Probabilistic Method for Combining Internal Migration Data
Guy Abel1, Guillermo Vinue2, Dilek Yildiz2, Arkadiusz Wisniowski3
1Asian Demographic Research Institute, Shanghai University, Shanghai, China. 2Wittgenstein Centre for Demography and Global Human Capital (International Institute for Applied Systems Analysis, Vienna Institute of Demography/Austrian Academy of Sciences, Vienna University of Economics and Business), Vienna, Austria. 3Cathie Marsh Institute for Social Research, School of Social Sciences, University of Manchester, Manchester, United Kingdom

Abstract
In order to fully understand the causes and consequences of population movements, researchers and policy makers require timely and consistent data. Migration data are commonly obtained from censuses, registers or surveys.

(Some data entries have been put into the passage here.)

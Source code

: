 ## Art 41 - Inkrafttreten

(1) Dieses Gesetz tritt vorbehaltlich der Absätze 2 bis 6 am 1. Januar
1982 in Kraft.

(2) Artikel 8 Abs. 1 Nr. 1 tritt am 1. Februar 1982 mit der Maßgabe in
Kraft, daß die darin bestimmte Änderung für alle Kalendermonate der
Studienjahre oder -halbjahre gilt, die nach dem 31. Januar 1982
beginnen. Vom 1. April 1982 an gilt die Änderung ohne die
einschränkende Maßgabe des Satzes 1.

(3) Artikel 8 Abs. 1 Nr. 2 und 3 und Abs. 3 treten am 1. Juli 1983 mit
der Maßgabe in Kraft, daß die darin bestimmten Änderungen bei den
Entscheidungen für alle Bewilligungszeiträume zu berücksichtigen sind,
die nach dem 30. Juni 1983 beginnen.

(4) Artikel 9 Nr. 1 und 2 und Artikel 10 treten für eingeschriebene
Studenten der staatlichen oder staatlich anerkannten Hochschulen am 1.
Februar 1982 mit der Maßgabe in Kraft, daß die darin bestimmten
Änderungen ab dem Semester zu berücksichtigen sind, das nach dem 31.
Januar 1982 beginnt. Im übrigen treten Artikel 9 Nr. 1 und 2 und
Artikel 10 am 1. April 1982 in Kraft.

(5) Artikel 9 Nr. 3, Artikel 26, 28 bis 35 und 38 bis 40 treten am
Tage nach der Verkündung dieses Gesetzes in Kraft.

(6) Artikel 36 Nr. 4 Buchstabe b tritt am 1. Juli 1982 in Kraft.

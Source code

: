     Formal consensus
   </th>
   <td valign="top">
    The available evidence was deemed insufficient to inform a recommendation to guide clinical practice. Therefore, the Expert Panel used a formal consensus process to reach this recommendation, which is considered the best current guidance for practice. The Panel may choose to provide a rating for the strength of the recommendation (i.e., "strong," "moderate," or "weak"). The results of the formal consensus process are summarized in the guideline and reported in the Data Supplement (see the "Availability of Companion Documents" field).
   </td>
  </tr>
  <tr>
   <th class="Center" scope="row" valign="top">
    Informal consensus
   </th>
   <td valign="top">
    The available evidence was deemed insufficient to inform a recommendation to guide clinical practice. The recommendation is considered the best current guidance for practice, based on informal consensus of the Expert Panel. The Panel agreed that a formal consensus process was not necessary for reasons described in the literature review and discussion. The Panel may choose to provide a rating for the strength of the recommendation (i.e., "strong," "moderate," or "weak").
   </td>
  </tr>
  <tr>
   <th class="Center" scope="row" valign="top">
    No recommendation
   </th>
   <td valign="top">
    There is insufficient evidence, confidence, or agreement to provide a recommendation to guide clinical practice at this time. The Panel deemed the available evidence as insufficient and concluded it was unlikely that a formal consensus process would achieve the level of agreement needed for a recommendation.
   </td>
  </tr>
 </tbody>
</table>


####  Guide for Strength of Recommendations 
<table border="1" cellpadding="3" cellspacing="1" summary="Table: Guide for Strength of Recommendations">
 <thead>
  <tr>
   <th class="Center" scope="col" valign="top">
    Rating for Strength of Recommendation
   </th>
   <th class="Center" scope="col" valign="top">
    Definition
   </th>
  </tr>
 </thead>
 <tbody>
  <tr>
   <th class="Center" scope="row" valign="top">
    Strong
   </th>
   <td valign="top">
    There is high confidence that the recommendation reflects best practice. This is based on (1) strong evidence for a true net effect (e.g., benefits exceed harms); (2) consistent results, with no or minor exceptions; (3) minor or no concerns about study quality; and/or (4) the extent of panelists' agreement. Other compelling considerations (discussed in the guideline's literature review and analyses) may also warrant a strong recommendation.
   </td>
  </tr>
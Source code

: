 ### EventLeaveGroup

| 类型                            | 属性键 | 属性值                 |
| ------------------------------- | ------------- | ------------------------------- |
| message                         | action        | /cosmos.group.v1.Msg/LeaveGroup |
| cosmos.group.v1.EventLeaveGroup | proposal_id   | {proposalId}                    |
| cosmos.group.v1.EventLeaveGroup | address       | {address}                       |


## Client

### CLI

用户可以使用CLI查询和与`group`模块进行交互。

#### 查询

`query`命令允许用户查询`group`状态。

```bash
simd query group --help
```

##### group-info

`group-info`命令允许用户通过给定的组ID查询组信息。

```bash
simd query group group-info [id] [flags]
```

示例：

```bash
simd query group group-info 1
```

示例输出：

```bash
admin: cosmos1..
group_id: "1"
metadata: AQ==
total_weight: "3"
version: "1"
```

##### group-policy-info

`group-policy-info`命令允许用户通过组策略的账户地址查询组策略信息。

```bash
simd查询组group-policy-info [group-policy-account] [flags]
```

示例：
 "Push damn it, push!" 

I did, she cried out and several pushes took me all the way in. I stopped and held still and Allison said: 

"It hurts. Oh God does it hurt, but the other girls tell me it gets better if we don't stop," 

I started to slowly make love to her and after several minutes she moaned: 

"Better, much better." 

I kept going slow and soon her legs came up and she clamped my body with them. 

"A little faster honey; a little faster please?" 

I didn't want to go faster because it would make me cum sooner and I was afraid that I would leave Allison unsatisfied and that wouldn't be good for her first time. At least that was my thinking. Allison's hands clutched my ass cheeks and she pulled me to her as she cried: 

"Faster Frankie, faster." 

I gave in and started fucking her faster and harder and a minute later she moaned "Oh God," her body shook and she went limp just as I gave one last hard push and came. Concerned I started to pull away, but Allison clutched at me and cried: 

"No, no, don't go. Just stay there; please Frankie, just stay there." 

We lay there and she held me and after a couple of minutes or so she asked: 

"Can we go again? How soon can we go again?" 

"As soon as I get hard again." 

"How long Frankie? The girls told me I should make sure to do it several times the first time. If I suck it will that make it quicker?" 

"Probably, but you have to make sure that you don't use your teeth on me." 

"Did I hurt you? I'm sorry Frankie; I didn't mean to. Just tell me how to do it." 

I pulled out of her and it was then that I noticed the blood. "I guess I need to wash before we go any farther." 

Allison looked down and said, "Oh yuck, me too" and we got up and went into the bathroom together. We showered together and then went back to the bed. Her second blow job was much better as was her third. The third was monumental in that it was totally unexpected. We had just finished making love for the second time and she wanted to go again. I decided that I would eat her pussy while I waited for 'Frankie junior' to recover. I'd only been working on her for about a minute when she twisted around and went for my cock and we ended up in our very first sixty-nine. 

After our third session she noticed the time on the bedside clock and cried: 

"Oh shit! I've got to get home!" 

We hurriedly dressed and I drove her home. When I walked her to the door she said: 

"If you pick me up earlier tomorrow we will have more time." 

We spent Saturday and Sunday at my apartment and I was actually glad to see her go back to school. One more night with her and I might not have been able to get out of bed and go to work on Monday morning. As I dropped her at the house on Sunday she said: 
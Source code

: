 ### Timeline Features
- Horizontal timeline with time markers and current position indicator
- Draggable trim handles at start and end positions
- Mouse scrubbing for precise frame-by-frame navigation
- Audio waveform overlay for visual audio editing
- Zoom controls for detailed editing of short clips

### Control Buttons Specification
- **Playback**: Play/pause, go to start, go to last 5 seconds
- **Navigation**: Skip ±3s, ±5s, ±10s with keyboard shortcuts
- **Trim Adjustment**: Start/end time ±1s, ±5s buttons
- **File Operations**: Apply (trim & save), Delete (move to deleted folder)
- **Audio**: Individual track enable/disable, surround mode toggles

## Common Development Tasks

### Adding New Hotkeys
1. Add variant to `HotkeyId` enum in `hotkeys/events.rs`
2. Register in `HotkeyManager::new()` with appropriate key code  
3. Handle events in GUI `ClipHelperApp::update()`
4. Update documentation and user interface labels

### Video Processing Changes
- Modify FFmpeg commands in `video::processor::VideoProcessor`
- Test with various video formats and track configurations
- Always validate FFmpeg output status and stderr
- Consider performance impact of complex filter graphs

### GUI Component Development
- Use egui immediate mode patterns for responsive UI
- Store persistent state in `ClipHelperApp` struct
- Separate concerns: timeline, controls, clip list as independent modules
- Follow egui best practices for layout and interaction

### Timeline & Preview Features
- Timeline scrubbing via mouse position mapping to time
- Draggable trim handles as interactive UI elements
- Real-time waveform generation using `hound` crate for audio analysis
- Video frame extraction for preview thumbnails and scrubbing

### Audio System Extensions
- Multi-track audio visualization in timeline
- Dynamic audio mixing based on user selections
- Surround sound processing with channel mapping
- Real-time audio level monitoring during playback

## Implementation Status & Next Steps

Each of these data sources can vary in their measurement of accuracy, coverage of population, undercount and definitions of a migration event. This paper proposes a Bayesian probabilistic methodology to harmonize migration data from different sources. In particular, we build a hierarchical model for combining migration data sources in the USA between 1980 and 2016. The model allows for estimates of true migration flows that explicitly compensates for the inadequacies in each data source and provides one-step ahead forecasts of bilateral migration patterns.